© Copyright 2002 by the Wyoming Department of Employment, Research & Planning


Comparison of Unemployment Insurance Cost for Wyoming and Its Neighboring States

by:  Sherry Wen, Senior Economist

Unemployment Insurance (UI) is one of the government-related costs that a business should take into consideration when choosing a location among different states. By law, employers are required to pay UI tax for their employees. However, this cost varies significantly from state to state.1 This article compares the average UI costs2 of employers in Wyoming, six neighboring states, and the U.S.

There are different ways to look at the average UI cost.
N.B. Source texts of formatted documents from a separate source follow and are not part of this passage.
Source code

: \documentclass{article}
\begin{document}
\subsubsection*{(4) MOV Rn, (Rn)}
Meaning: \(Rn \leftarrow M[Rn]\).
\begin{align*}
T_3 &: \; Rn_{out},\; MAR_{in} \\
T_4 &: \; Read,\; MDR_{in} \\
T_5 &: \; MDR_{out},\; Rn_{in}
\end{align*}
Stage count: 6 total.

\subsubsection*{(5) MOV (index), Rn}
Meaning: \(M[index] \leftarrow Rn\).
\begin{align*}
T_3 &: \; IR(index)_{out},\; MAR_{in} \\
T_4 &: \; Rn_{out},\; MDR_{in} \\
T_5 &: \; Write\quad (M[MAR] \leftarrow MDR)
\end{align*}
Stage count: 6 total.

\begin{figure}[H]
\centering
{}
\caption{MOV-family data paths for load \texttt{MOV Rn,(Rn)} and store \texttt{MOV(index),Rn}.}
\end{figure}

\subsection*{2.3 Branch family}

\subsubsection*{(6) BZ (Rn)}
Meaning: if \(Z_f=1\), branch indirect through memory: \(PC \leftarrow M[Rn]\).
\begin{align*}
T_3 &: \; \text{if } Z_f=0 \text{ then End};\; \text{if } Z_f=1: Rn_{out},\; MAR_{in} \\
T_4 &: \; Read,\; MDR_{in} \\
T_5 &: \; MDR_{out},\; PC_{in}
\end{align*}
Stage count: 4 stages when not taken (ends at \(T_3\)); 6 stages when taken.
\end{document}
The total wage UI tax rate, which is the annual UI tax revenue divided by the annual total UI covered wages, indicates how much UI tax employers pay for each dollar in wages they pay their employees. In general, Wyoming employers paid 64 cents in UI taxes for each $100 in wages paid in 2001. This is higher than the U.S. average (50 cents) and the third highest among the seven states under consideration (see Figure 1). Idaho had the highest UI cost at 80 cents per $100 in wages. Colorado, Nebraska, South Dakota, and Utah had a cost of only 20 cents.

To examine UI cost at a more detailed level, we should introduce two UI terms first. One is the taxable wage UI tax rate, which is calculated by dividing the annual UI tax revenue by the annual total UI covered taxable wages. The other is taxable wage base. In Wyoming, according to the current UI law,3 taxable wage base is defined as 55 percent of the previous year's state average annual wage. Any employee’s wages in excess of the taxable wage base are not subject to UI taxes. Taxable wage base is defined differently from state to state and may change from year to year. As a result, neither of these two terms should be used independently in comparing UI costs across the states. A lower tax rate does not necessarily lead to a smaller UI tax payment for the employers if the state has a large taxable wage base.

During the ten years from 1992 to 2001, Wyoming's taxable wage UI tax rate decreased 40.9 percent in total (from 2.2% to 1.3%), while its taxable wage base increased 29.3 percent (from $10,900 to $14,100) (see Figure 2). The relatively large decreases in the UI tax rate enabled Wyoming employers to pay less UI tax over the years in spite of the continued increases in the taxable wage base. For example, if an employee's annual wage was at least $14,100 in both 1992 and 2001, the UI tax would be $239 ($10,900 times 2.2%) in 1992 and $183 ($14,100 times 1.3%) in 2001. The break-even point for the taxable wage base would be $18,385. In other words, if the 2001 taxable wage base increased beyond $18,385, Wyoming employers would have to pay more UI tax in 2001 than in 1992, even under the lowest tax rate (1.3%) in the state's history.

How did Wyoming's UI cost compare with that of some of its neighbors in 2001 (see Figure 3). Using a single employee with an annual wage of at least $25,700 in 2001 as an example, the UI cost for this employee was $308 in Idaho, $200 in Montana, $183 in Wyoming, $86 in Utah, $80 in Colorado, $56 in Nebraska, and $42 in South Dakota.

Whether an employer has primarily low wage or high wage jobs also makes a difference in UI costs among the states. Some states may be more competitive for high wage positions but less competitive for lower wage positions or vise-versa. For example (see the Table), Nebraska was the second least expensive state for positions paying $25,700 or more annually in 2001, but it was the fourth most expensive state for lower paying jobs. Utah was just the opposite, costing much more for higher wage positions and much less for lower wage positions compared to other neighboring states. Again, South Dakota was the most competitive state in terms of UI cost for both high and low wage positions.

In summary, Wyoming's UI tax rate decreased 40.9 percent in total from 1992 to 2001. Compared with neighboring states, Wyoming’s UI cost is still higher than some. However, the 30 percent across the board UI tax rate cut in 20024 may improve Wyoming’s standing if the corresponding taxable wage base does not increase proportionally.

1U.S. Department of Labor, Employment and Training Administration, Unemployment Insurance Program Letter No. 48-01, September 4, 2001, < http://ows.doleta.gov/lpbin20/lpext.dll/UIPL/up%20fy%202k1/up%2048-01> (September 18, 2001).

2For detailed information on individual Unemployment Insurance tax calculation, please refer to Sherry Wen's "Calculation of the State Unemployment Insurance (UI) Tax Rate for Wyoming," Wyoming Labor Force Trends, March 2001, pp. 6-9.

3Wyoming Employment Security Law 27-3-102(xviii)(A).

4In 2002, all Wyoming employers will receive a 30 percent reduction in their Unemployment Insurance tax rate (Wyoming Employment Security Law
27-3-503(b)). However, none of the new employers should be assigned a rate of less than one percent (1%) (Wyoming Employment Security Law 27-3-503(f)).